[EXTRACTED MATERIAL Boundary: Start]

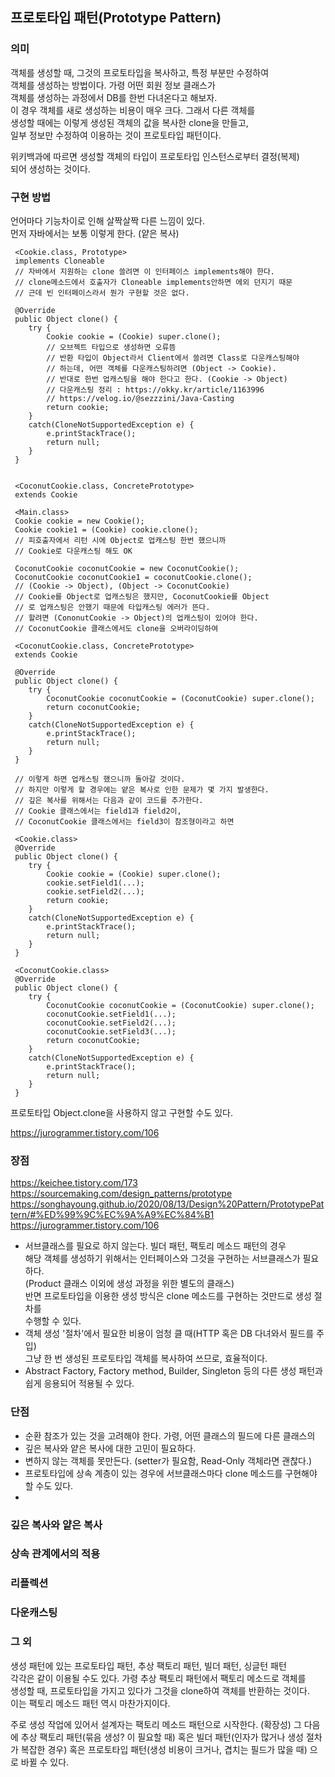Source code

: ## 프로토타입 패턴(Prototype Pattern)
### 의미  
객체를 생성할 때, 그것의 프로토타입을 복사하고, 특정 부분만 수정하여    
객체를 생성하는 방법이다. 가령 어떤 회원 정보 클래스가  
객체를 생성하는 과정에서 DB를 한번 다녀온다고 해보자.  
이 경우 객체를 새로 생성하는 비용이 매우 크다. 그래서 다른 객체를  
생성할 때에는 이렇게 생성된 객체의 값을 복사한 clone을 만들고,  
일부 정보만 수정하여 이용하는 것이 프로토타입 패턴이다.

위키백과에 따르면 생성할 객체의 타입이 프로토타입 인스턴스로부터 결정(복제)  
되어 생성하는 것이다.  

### 구현 방법
언어마다 기능차이로 인해 살짝살짝 다른 느낌이 있다.  
먼저 자바에서는 보통 이렇게 한다. (얕은 복사) 

     <Cookie.class, Prototype>
     implements Cloneable
     // 자바에서 지원하는 clone 쓸려면 이 인터페이스 implements해야 한다.
     // clone메소드에서 호출자가 Cloneable implements안하면 에외 던지기 때문  
     // 근데 빈 인터페이스라서 뭔가 구현할 것은 없다.
     
     @Override
     public Object clone() {
        try {
            Cookie cookie = (Cookie) super.clone();
            // 오브젝트 타입으로 생성하면 오류뜸
            // 반환 타입이 Object라서 Client에서 쓸려면 Class로 다운캐스팅해야
            // 하는데, 어떤 객체를 다운캐스팅하려면 (Object -> Cookie). 
            // 반대로 한번 업캐스팅을 해야 한다고 한다. (Cookie -> Object)
            // 다운캐스팅 정리 : https://okky.kr/article/1163996
            // https://velog.io/@sezzzini/Java-Casting
            return cookie;
        }
        catch(CloneNotSupportedException e) {
            e.printStackTrace();
            return null;
        }
     }
     
     
     <CoconutCookie.class, ConcretePrototype>
     extends Cookie
    
     <Main.class>
     Cookie cookie = new Cookie();
     Cookie cookie1 = (Cookie) cookie.clone();
     // 피호출자에서 리턴 시에 Object로 업캐스팅 한번 했으니까
     // Cookie로 다운캐스팅 해도 OK
     
     CoconutCookie coconutCookie = new CoconutCookie();
     CoconutCookie coconutCookie1 = coconutCookie.clone();
     // (Cookie -> Object), (Object -> CoconutCookie)
     // Cookie를 Object로 업캐스팅은 했지만, CoconutCookie를 Object
     // 로 업캐스팅은 안했기 때문에 타입캐스팅 에러가 뜬다.
     // 할려면 (CononutCookie -> Object)의 업캐스팅이 있어야 한다.
     // CoconutCookie 클래스에서도 clone을 오버라이딩하여 
     
     <CoconutCookie.class, ConcretePrototype>
     extends Cookie
     
     @Override
     public Object clone() {
        try {
            CoconutCookie coconutCookie = (CoconutCookie) super.clone();
            return coconutCookie;
        }
        catch(CloneNotSupportedException e) {
            e.printStackTrace();
            return null;
        }
     }
     
     // 이렇게 하면 업캐스팅 했으니까 돌아갈 것이다. 
     // 하지만 이렇게 할 경우에는 얕은 복사로 인한 문제가 몇 가지 발생한다.
     // 깊은 복사를 위해서는 다음과 같이 코드를 추가한다.  
     // Cookie 클래스에서는 field1과 field2이, 
     // CoconutCookie 클래스에서는 field3이 참조형이라고 하면
     
     <Cookie.class>
     @Override
     public Object clone() {
        try {
            Cookie cookie = (Cookie) super.clone();
            cookie.setField1(...); 
            cookie.setField2(...);
            return cookie;
        }
        catch(CloneNotSupportedException e) {
            e.printStackTrace();
            return null;
        }
     }
     
     <CoconutCookie.class>
     @Override
     public Object clone() {
        try {
            CoconutCookie coconutCookie = (CoconutCookie) super.clone();
            coconutCookie.setField1(...);
            coconutCookie.setField2(...);
            coconutCookie.setField3(...);
            return coconutCookie;
        }
        catch(CloneNotSupportedException e) {
            e.printStackTrace();
            return null;
        }
     }
     
프로토타입 Object.clone을 사용하지 않고 구현할 수도 있다.  

https://jurogrammer.tistory.com/106


### 장점
https://keichee.tistory.com/173  
https://sourcemaking.com/design_patterns/prototype  
https://songhayoung.github.io/2020/08/13/Design%20Pattern/PrototypePattern/#%ED%99%9C%EC%9A%A9%EC%84%B1  
https://jurogrammer.tistory.com/106

- 서브클래스를 필요로 하지 않는다. 빌더 패턴, 팩토리 메소드 패턴의 경우  
해당 객체를 생성하기 위해서는 인터페이스와 그것을 구현하는 서브클래스가 필요하다.  
(Product 클래스 이외에 생성 과정을 위한 별도의 클래스)  
반면 프로토타입을 이용한 생성 방식은 clone 메소드를 구현하는 것만드로 생성 절차를  
수행할 수 있다.  
- 객체 생성 '절차'에서 필요한 비용이 엄청 클 때(HTTP 혹은 DB 다녀와서 필드를 주입)  
그냥 한 번 생성된 프로토타입 객체를 복사하여 쓰므로, 효율적이다.  
- Abstract Factory, Factory method, Builder, Singleton 등의 다른 생성 패턴과  
쉽게 응용되어 적용될 수 있다.  

### 단점
- 순환 참조가 있는 것을 고려해야 한다. 가령, 어떤 클래스의 필드에 다른 클래스의
- 깊은 복사와 얕은 복사에 대한 고민이 필요하다.
- 변하지 않는 객체를 못만든다. (setter가 필요함, Read-Only 객체라면 괜찮다.)
- 프로토타입에 상속 계층이 있는 경우에 서브클래스마다 clone 메소드를 구현해야 할 수도 있다.  
- 
### 깊은 복사와 얕은 복사
### 상속 관계에서의 적용
### 리플렉션
### 다운캐스팅
### 그 외
생성 패턴에 있는 프로토타입 패턴, 추상 팩토리 패턴, 빌더 패턴, 싱글턴 패턴  
각각은 같이 이용될 수도 있다. 가령 추상 팩토리 패턴에서 팩토리 메소드로 객체를  
생성할 때, 프로토타입을 가지고 있다가 그것을 clone하여 객체를 반환하는 것이다.  
이는 팩토리 메소드 패턴 역시 마찬가지이다. 

주로 생성 작업에 있어서 설계자는 팩토리 메소드 패턴으로 시작한다. (확장성)
그 다음에 추상 팩토리 패턴(묶음 생성? 이 필요할 때)
혹은 빌더 패턴(인자가 많거나 생성 절차가 복잡한 경우)
혹은 프로토타입 패턴(생성 비용이 크거나, 겹치는 필드가 많을 때)
으로 바뀔 수 있다.  
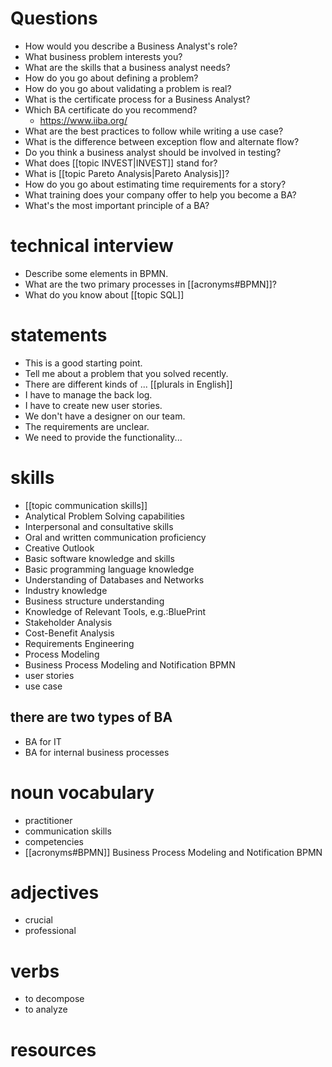 # Questions
- How would you describe a Business Analyst's role?
- What business problem interests you?
- What are the skills that a business analyst needs?
- How do you go about defining a problem?
- How do you go about validating a problem is real?
- What is the certificate process for a Business Analyst?
- Which BA certificate do you recommend?
	- https://www.iiba.org/
-   What are the best practices to follow while writing a use case? 
-   What is the difference between exception flow and alternate flow? 
-   Do you think a business analyst should be involved in testing? 
-   What does [[topic INVEST|INVEST]] stand for? 
-   What is [[topic Pareto Analysis|Pareto Analysis]]?
- How do you go about estimating time requirements for a story?
- What training does your company offer to help you become a BA?
- What's the most important principle of a BA?

# technical interview
- Describe some elements in BPMN.
- What are the two primary processes in [[acronyms#BPMN]]?
- What do you know about [[topic SQL]]
# statements
- This is a good starting point.
- Tell me about a problem that you solved recently.
- There are different kinds of ... [[plurals in English]]
- I have to manage the back log.
- I have to create new user stories.
- We don't have a designer on our team.
- The requirements are unclear.
- We need to provide the functionality...

# skills
- [[topic communication skills]]
-   Analytical Problem Solving capabilities
-   Interpersonal and consultative skills
-   Oral and written communication proficiency
-   Creative Outlook
-   Basic software knowledge and skills
-   Basic programming language knowledge
-   Understanding of Databases and Networks
-   Industry knowledge
-   Business structure understanding
-   Knowledge of Relevant Tools, e.g.:BluePrint
-   Stakeholder Analysis
-   Cost-Benefit Analysis
-   Requirements Engineering
-   Process Modeling
-   Business Process Modeling and Notification BPMN
-   user stories
-   use case



## there are two types of BA
- BA for IT
- BA for internal business processes

# noun vocabulary
- practitioner
- communication skills
- competencies
- [[acronyms#BPMN]]  Business Process Modeling and Notification BPMN


# adjectives
- crucial
- professional

# verbs
- to decompose
- to analyze



# resources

[EXTRACTED MATERIAL Boundary: End]

WHAT THE TASK REQUIRES.
Omitting all pictures, restate exactly the lines of the material from its start through the line that contains "타입캐스팅 에러가 뜬다.".

FINAL ANSWER.
Source code

: ## 프로토타입 패턴(Prototype Pattern)
### 의미  
객체를 생성할 때, 그것의 프로토타입을 복사하고, 특정 부분만 수정하여    
객체를 생성하는 방법이다. 가령 어떤 회원 정보 클래스가  
객체를 생성하는 과정에서 DB를 한번 다녀온다고 해보자.  
이 경우 객체를 새로 생성하는 비용이 매우 크다. 그래서 다른 객체를  
생성할 때에는 이렇게 생성된 객체의 값을 복사한 clone을 만들고,  
일부 정보만 수정하여 이용하는 것이 프로토타입 패턴이다.

위키백과에 따르면 생성할 객체의 타입이 프로토타입 인스턴스로부터 결정(복제)  
되어 생성하는 것이다.  

### 구현 방법
언어마다 기능차이로 인해 살짝살짝 다른 느낌이 있다.  
먼저 자바에서는 보통 이렇게 한다. (얕은 복사) 

     <Cookie.class, Prototype>
     implements Cloneable
     // 자바에서 지원하는 clone 쓸려면 이 인터페이스 implements해야 한다.
     // clone메소드에서 호출자가 Cloneable implements안하면 에외 던지기 때문  
     // 근데 빈 인터페이스라서 뭔가 구현할 것은 없다.
     
     @Override
     public Object clone() {
        try {
            Cookie cookie = (Cookie) super.clone();
            // 오브젝트 타입으로 생성하면 오류뜸
            // 반환 타입이 Object라서 Client에서 쓸려면 Class로 다운캐스팅해야
            // 하는데, 어떤 객체를 다운캐스팅하려면 (Object -> Cookie). 
            // 반대로 한번 업캐스팅을 해야 한다고 한다. (Cookie -> Object)
            // 다운캐스팅 정리 : https://okky.kr/article/1163996
            // https://velog.io/@sezzzini/Java-Casting
            return cookie;
        }
        catch(CloneNotSupportedException e) {
            e.printStackTrace();
            return null;
        }
     }
     
     
     <CoconutCookie.class, ConcretePrototype>
     extends Cookie
    
     <Main.class>
     Cookie cookie = new Cookie();
     Cookie cookie1 = (Cookie) cookie.clone();
     // 피호출자에서 리턴 시에 Object로 업캐스팅 한번 했으니까
     // Cookie로 다운캐스팅 해도 OK
     
     CoconutCookie coconutCookie = new CoconutCookie();
     CoconutCookie coconutCookie1 = coconutCookie.clone();
     // (Cookie -> Object), (Object -> CoconutCookie)
     // Cookie를 Object로 업캐스팅은 했지만, CoconutCookie를 Object
     // 로 업캐스팅은 안했기 때문에 타입캐스팅 에러가 뜬다.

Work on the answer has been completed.